Required work
From the records below, transcribe only the lines running from the one with "Our PMO approach" through the one with "young / small organisations". Keep both of those end lines.

(Saved data entries)
**********

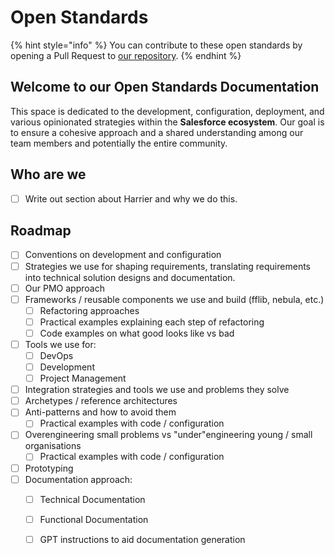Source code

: # Open Standards



{% hint style="info" %}
You can contribute to these open standards by opening a Pull Request to [our repository](https://github.com/goharrier/open-standards).&#x20;
{% endhint %}

## Welcome to our Open Standards Documentation

This space is dedicated to the development, configuration, deployment, and various opinionated strategies within the **Salesforce ecosystem**. Our goal is to ensure a cohesive approach and a shared understanding among our team members and potentially the entire community.

## Who are we

* [ ] Write out section about Harrier and why we do this.

## Roadmap

* [ ] Conventions on development and configuration
* [ ] Strategies we use for shaping requirements, translating requirements into technical solution designs and documentation.
* [ ] Our PMO approach
* [ ] Frameworks / reusable components we use and build (fflib, nebula, etc.)
  * [ ] Refactoring approaches
  * [ ] Practical examples explaining each step of refactoring
  * [ ] Code examples on what good looks like vs bad
* [ ] Tools we use for:
  * [ ] DevOps
  * [ ] Development
  * [ ] Project Management
* [ ] Integration strategies and tools we use and problems they solve
* [ ] Archetypes / reference architectures
* [ ] Anti-patterns and how to avoid them
  * [ ] Practical examples with code / configuration
* [ ] Overengineering small problems vs "under"engineering young / small organisations
  * [ ] Practical examples with code / configuration
* [ ] Prototyping
* [ ] Documentation approach:
  * [ ] Technical Documentation
  * [ ] Functional Documentation
  * [ ] GPT instructions to aid documentation generation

**********

Response
* [ ] Our PMO approach
* [ ] Frameworks / reusable components we use and build (fflib, nebula, etc.)
  * [ ] Refactoring approaches
  * [ ] Practical examples explaining each step of refactoring
  * [ ] Code examples on what good looks like vs bad
* [ ] Tools we use for:
  * [ ] DevOps
  * [ ] Development
  * [ ] Project Management
* [ ] Integration strategies and tools we use and problems they solve
* [ ] Archetypes / reference architectures
* [ ] Anti-patterns and how to avoid them
  * [ ] Practical examples with code / configuration
* [ ] Overengineering small problems vs "under"engineering young / small organisations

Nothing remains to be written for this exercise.